Are elementary and generalized hypergeometric functions sufficient to express all algebraic numbers?
Solution 1:
I'll give you a yes and a no, depending on exactly what you are looking for:
Yes.
See Sturmfels' paper "Solving Algebraic Equations in Terms of $A$-Hypergeometric Series"
Consider a root of $x_0 + x_1 t + \cdots + x_n t^n$ as a function $F(x_0, x_1, \ldots, x_n)$. Then $F$ is an A-hypergeometric function (also known as a GKZ-hypergeometric function), associated to the $A$-matrix $$\begin{pmatrix} 0 & 1 & 2 & \cdots & n \\ 1 & 1 & 1 & \cdots & 1 \end{pmatrix}.$$ This result was in some sense known before, but Sturmfels writes these functions down very explicitly.
See Cattani's lectures for a quick intro to A-hypergeometric functions, including the definitions of the terms used above. This fact is Remark 3.23, and Cattani gives the relevant history.
I must admit that I never learned how to translate the modern A-hypergeometric language into the classical Gauss vocabulary. Note, however, that A-hypergeometric functions are power series in many variables, not one. And that brings me to:
No.
Abhyankar has a paper which I wish I understood better; I tried to explain my partial understanding here. Let $F(x_5, x_6)$ be a root of $t^6+x_5 t + x_6=0$. I believe that Abhyankar is showing that $F$ can not be expressed in terms of field operations and holomorphic functions of single variables; it intrinsically has to be a function of two variables. So as long as you stay with $F \left( \begin{smallmatrix} a_1 & a_2 & \cdots & a_k \\ b_1 & b_2 & \cdots & b_{\ell} \end{smallmatrix} \mid z\right)$ and connect this together with field operations, I think Abhyankar is telling you you can never express the roots of a general sextic.

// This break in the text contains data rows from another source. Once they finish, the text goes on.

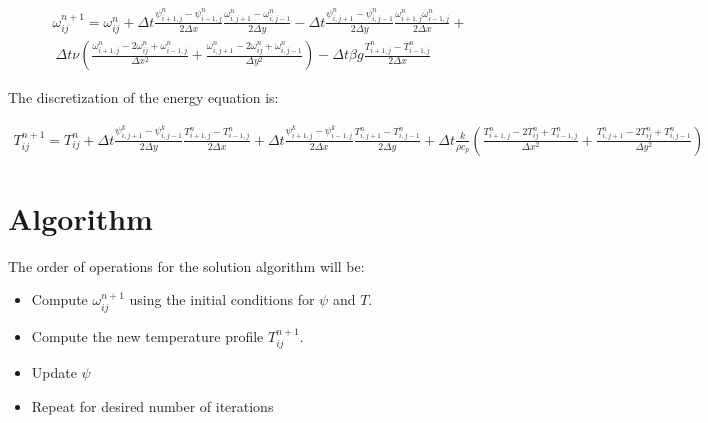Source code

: \documentclass[journal]{new-aiaa}
\begin{document}
\begin{equation}
\begin{aligned}
\label{equation:omegadiscrete}
\omega^{n+1}_{ij} =\omega^{n}_{ij} +\Delta t\frac{\psi^{n}_{i+1,j} -\psi^{n}_{i-1,j} }{2\Delta x} \frac{\omega^{n}_{i,j+1} -\omega^{n}_{i,j-1} }{2\Delta y} -\Delta t\frac{\psi^{n}_{i,j+1} -\psi^{n}_{i,j-1} }{2\Delta y} \frac{\omega^{n}_{i+1,j} \omega^{n}_{i-1,j} }{2\Delta x} + \\ \
\Delta t\nu \left( \frac{\omega^{n}_{i+1,j} -2\omega^{n}_{ij} +\omega^{n}_{i-1,j} }{\Delta x^{2}} +\frac{\omega^{n}_{i,j+1} -2\omega^{n}_{ij} +\omega^{n}_{i,j-1} }{\Delta y^{2}} \right)  -\Delta t\beta g\frac{T^{n}_{i+1,j}-T^{n}_{i-1,j}}{2\Delta x} 
\end{aligned}
\end{equation}

The discretization of the energy equation is:

\begin{equation}
\begin{aligned}
\label{equation:omegadiscrete}
T^{n+1}_{ij}=T^n_{ij}+\Delta t\frac{\psi^{k}_{i,j+1} -\psi^{k}_{i,j-1} }{2\Delta y} \frac{T^{n}_{i+1,j}-T^{n}_{i-1,j}}{2\Delta x} +\Delta t \frac{\psi^{k}_{i+1,j} -\psi^{k}_{i-1,j} }{2\Delta x} \frac{T^{n}_{i,j+1}-T^{n}_{i,j-1}}{2\Delta y} +\Delta t\frac{k}{\rho c_{p}} \left(\frac{T^{n}_{i+1,j}-2T^{n}_{ij}+T^{n}_{i-1,j}}{\Delta x^{2}} +\frac{T^{n}_{i,j+1}-2T^{n}_{ij}+T^{n}_{i,j-1}}{\Delta y^{2}} \right)
\end{aligned}
\end{equation}

\section{Algorithm}
The order of operations for the solution algorithm will be:
\begin{itemize}
\item Compute $\omega^{n+1}_{ij}$ using the initial conditions for $\psi$ and $T$.
\item Compute the new temperature profile $T^{n+1}_{ij}$.
\item Update $\psi$
\item Repeat for desired number of iterations
\end{itemize}
\end{document}
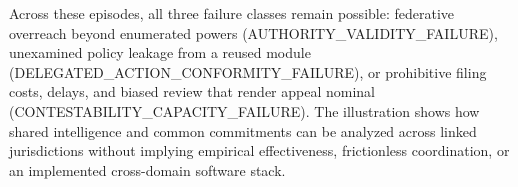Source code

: \documentclass[
  10pt,
]{article}
\begin{document}
Across these episodes, all three failure classes remain possible:
federative overreach beyond enumerated powers
(AUTHORITY\_VALIDITY\_FAILURE), unexamined policy leakage from a reused
module (DELEGATED\_ACTION\_CONFORMITY\_FAILURE), or prohibitive filing
costs, delays, and biased review that render appeal nominal
(CONTESTABILITY\_CAPACITY\_FAILURE). The illustration shows how shared
intelligence and common commitments can be analyzed across linked
jurisdictions without implying empirical effectiveness, frictionless
coordination, or an implemented cross-domain software stack.
\end{document}
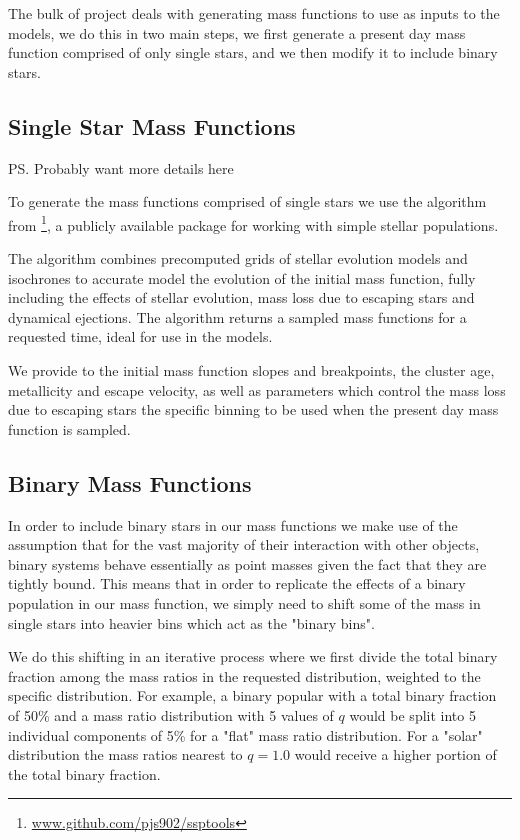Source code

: The bulk of project deals with generating mass functions to use as inputs to the 
models, we do this in two main steps, we first generate a present day mass function comprised of
only single stars, and we then modify it to include binary stars.

\subsection{Single Star Mass Functions}

\ps{Probably want more details here}

To generate the mass functions comprised of single stars we use the \evolvemf{} algorithm from
\footnote{\url{www.github.com/pjs902/ssptools}}, a publicly available package for
working with simple stellar populations.

The \evolvemf{} algorithm combines precomputed grids of stellar evolution models and isochrones to
accurate model the evolution of the initial mass function, fully including the effects of stellar
evolution, mass loss due to escaping stars and dynamical ejections. The algorithm returns a sampled
mass functions for a requested time, ideal for use in the  models.

We provide to \evolvemf{} the initial mass function slopes and breakpoints, the cluster age,
metallicity and escape velocity, as well as parameters which control the mass loss due to escaping
stars the specific binning to be used when the present day mass function is sampled.



\subsection{Binary Mass Functions}

In order to include binary stars in our mass functions we make use of the assumption that for the
vast majority of their interaction with other objects, binary systems behave essentially as point
masses given the fact that they are tightly bound. This means that in order to replicate the effects
of a binary population in our mass function, we simply need to shift some of the mass in single
stars into heavier bins which act as the "binary bins".

We do this shifting in an iterative process where we first divide the total binary fraction among
the mass ratios in the requested distribution, weighted to the specific distribution. For example, a
binary popular with a total binary fraction of 50\% and a mass ratio distribution with 5 values of
$q$ would be split into 5 individual components of 5\% for a "flat" mass ratio distribution. For a
"solar" distribution the mass ratios nearest to $q=1.0$ would receive a higher portion of the total
binary fraction.


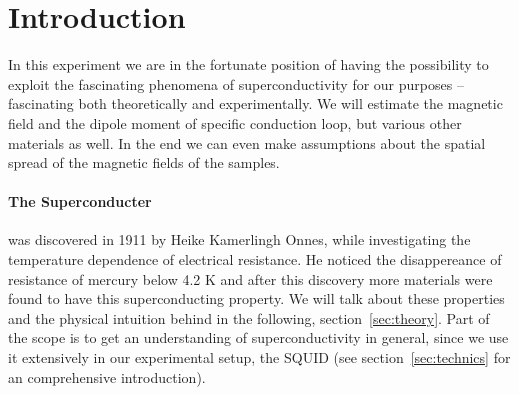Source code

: \section{Introduction}
In this experiment we are in the fortunate position of having the 
possibility to exploit the fascinating phenomena of superconductivity for
our purposes -- fascinating both theoretically and experimentally. We will
estimate the magnetic field and the dipole moment of specific conduction loop,
but various other materials as well. In the end we can even make assumptions
about the spatial spread of the magnetic fields of the samples.
\paragraph{The Superconducter} 
was discovered in 1911 by Heike Kamerlingh Onnes, while
investigating the temperature dependence of electrical resistance.
He noticed the disappereance of resistance of mercury below 4.2 K and
after this discovery more materials were found to have this
superconducting property. We will talk about these properties and the
physical intuition behind in the following, section~\ref{sec:theory}.
Part of the scope is 
to get an understanding of superconductivity in general, since we use it
extensively in our experimental setup, the SQUID 
(see section~\ref{sec:technics} for an comprehensive introduction).


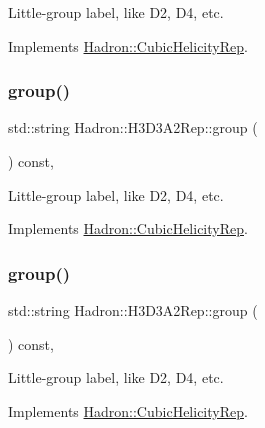 Little-\/group label, like D2, D4, etc. 

Implements \mbox{\hyperlink{structHadron_1_1CubicHelicityRep_a101a7d76cd8ccdad0f272db44b766113}{Hadron\+::\+Cubic\+Helicity\+Rep}}.

\mbox{\label{structHadron_1_1H3D3A2Rep_ab7175e896239ed28493bfe574e0b6b9e}} 
\subsubsection{\texorpdfstring{group()}{group()}\hspace{0.1cm}{\footnotesize\ttfamily [3/5]}}
{\footnotesize\ttfamily std\+::string Hadron\+::\+H3\+D3\+A2\+Rep\+::group (\begin{DoxyParamCaption}{ }\end{DoxyParamCaption}) const\hspace{0.3cm}{\ttfamily [inline]}, {\ttfamily [virtual]}}

Little-\/group label, like D2, D4, etc. 

Implements \mbox{\hyperlink{structHadron_1_1CubicHelicityRep_a101a7d76cd8ccdad0f272db44b766113}{Hadron\+::\+Cubic\+Helicity\+Rep}}.

\mbox{\label{structHadron_1_1H3D3A2Rep_ab7175e896239ed28493bfe574e0b6b9e}} 
\subsubsection{\texorpdfstring{group()}{group()}\hspace{0.1cm}{\footnotesize\ttfamily [4/5]}}
{\footnotesize\ttfamily std\+::string Hadron\+::\+H3\+D3\+A2\+Rep\+::group (\begin{DoxyParamCaption}{ }\end{DoxyParamCaption}) const\hspace{0.3cm}{\ttfamily [inline]}, {\ttfamily [virtual]}}

Little-\/group label, like D2, D4, etc. 

Implements \mbox{\hyperlink{structHadron_1_1CubicHelicityRep_a101a7d76cd8ccdad0f272db44b766113}{Hadron\+::\+Cubic\+Helicity\+Rep}}.

\mbox{\label{structHadron_1_1H3D3A2Rep_ab7175e896239ed28493bfe574e0b6b9e}} 
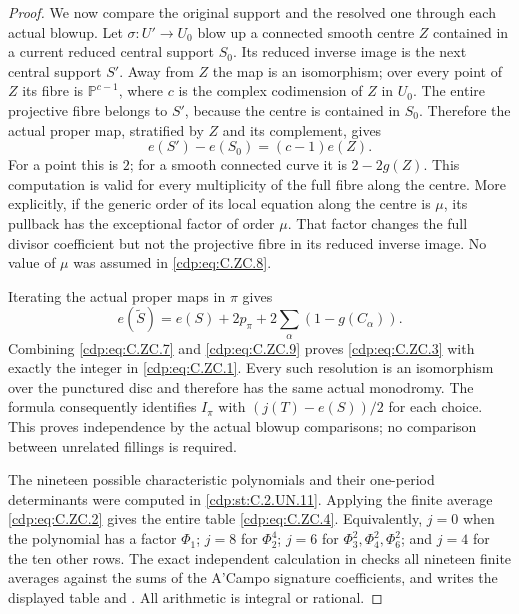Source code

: \begin{proof}
We now compare the original support and
the resolved one through each actual
blowup. Let $\sigma:U'\to U_0$ blow up
a connected smooth centre $Z$ contained
in a current reduced central support
$S_0$. Its reduced inverse image is
the next central support $S'$. Away
from $Z$ the map is an isomorphism;
over every point of $Z$ its fibre is
$\mathbb P^{c-1}$, where $c$ is the
complex codimension of $Z$ in $U_0$.
The entire projective fibre belongs
to $S'$, because the centre is contained
in $S_0$. Therefore the actual proper
map, stratified by $Z$ and its complement,
gives
\[
                    e(S')-e(S_0)=(c-1)e(Z).
                                                               \tag{C.ZC.8}\label{cdp:eq:C.ZC.8}
\]
For a point this is $2$; for a smooth
connected curve it is $2-2g(Z)$.
This computation is valid for every
multiplicity of the full fibre along
the centre. More explicitly, if the
generic order of its local equation
along the centre is $\mu$, its pullback
has the exceptional factor of order
$\mu$. That factor changes the full
divisor coefficient but not the
projective fibre in its reduced
inverse image. No value of $\mu$
was assumed in \eqref{cdp:eq:C.ZC.8}.

Iterating the actual proper maps in
$\pi$ gives
\[
 e(\widetilde S)=e(S)+2p_\pi
                        +2\sum_\alpha(1-g(C_\alpha)).
                                                               \tag{C.ZC.9}\label{cdp:eq:C.ZC.9}
\]
Combining \eqref{cdp:eq:C.ZC.7} and \eqref{cdp:eq:C.ZC.9}
proves \eqref{cdp:eq:C.ZC.3} with exactly the
integer in \eqref{cdp:eq:C.ZC.1}. Every such
resolution is an isomorphism over
the punctured disc and therefore
has the same actual monodromy.
The formula consequently identifies
$I_\pi$ with $(j(T)-e(S))/2$ for
each choice. This proves independence
by the actual blowup comparisons;
no comparison between unrelated
fillings is required.

The nineteen possible characteristic
polynomials and their one-period
determinants were computed in \ref{cdp:st:C.2.UN.11}.
Applying the finite average \eqref{cdp:eq:C.ZC.2}
gives the entire table \eqref{cdp:eq:C.ZC.4}.
Equivalently, $j=0$ when the polynomial
has a factor $\Phi_1$; $j=8$ for
$\Phi_2^4$; $j=6$ for
$\Phi_3^2,\Phi_4^2,\Phi_6^2$;
and $j=4$ for the ten other rows.
The exact independent calculation
in 
checks all nineteen finite averages
against the sums of the A'Campo
signature coefficients, and writes
the displayed table and
.
All arithmetic is integral or rational.


\end{proof}
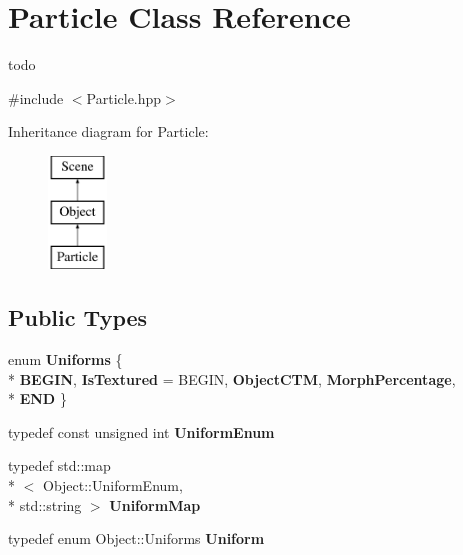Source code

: \hypertarget{class_particle}{\section{Particle Class Reference}
\label{class_particle}
}


todo  




{\ttfamily \#include $<$Particle.\-hpp$>$}

Inheritance diagram for Particle\-:\begin{figure}[H]
\begin{center}
\leavevmode
\includegraphics[height=3.000000cm]{class_particle}
\end{center}
\end{figure}
\subsection*{Public Types}
\begin{DoxyCompactItemize}
\item 
enum {\bfseries Uniforms} \{ \\*
{\bfseries B\-E\-G\-I\-N}, 
{\bfseries Is\-Textured} = B\-E\-G\-I\-N, 
{\bfseries Object\-C\-T\-M}, 
{\bfseries Morph\-Percentage}, 
\\*
{\bfseries E\-N\-D}
 \}
\item 
\hypertarget{class_object_a79b74057dbc5182b85c9c3ba8480fcf2}{typedef const unsigned int {\bfseries Uniform\-Enum}}\label{class_object_a79b74057dbc5182b85c9c3ba8480fcf2}

\item 
\hypertarget{class_object_a6e19bd8516360bff956408cbae33b878}{typedef std\-::map\\*
$<$ Object\-::\-Uniform\-Enum, \\*
std\-::string $>$ {\bfseries Uniform\-Map}}\label{class_object_a6e19bd8516360bff956408cbae33b878}

\item 
\hypertarget{class_object_ae6a2969ddca87d2c54b7cb1c131a7d60}{typedef enum Object\-::\-Uniforms {\bfseries Uniform}}\label{class_object_ae6a2969ddca87d2c54b7cb1c131a7d60}

\end{DoxyCompactItemize}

Both of my comments address the question of expressing the roots of $x_n t^n + \cdots + x_1 t + x_0$ as functions of $(x_n, \ldots, x_1, x_0)$ by uniform formulas. I am not addressing the question of whether any particular algebraic number might happen to be equal to a hypergeometric function. I see that you already asked a very hard question along those lines about expressing algebraic numbers in terms of exponentials; I expect that proving anything about hypergeometric functions can only be harder.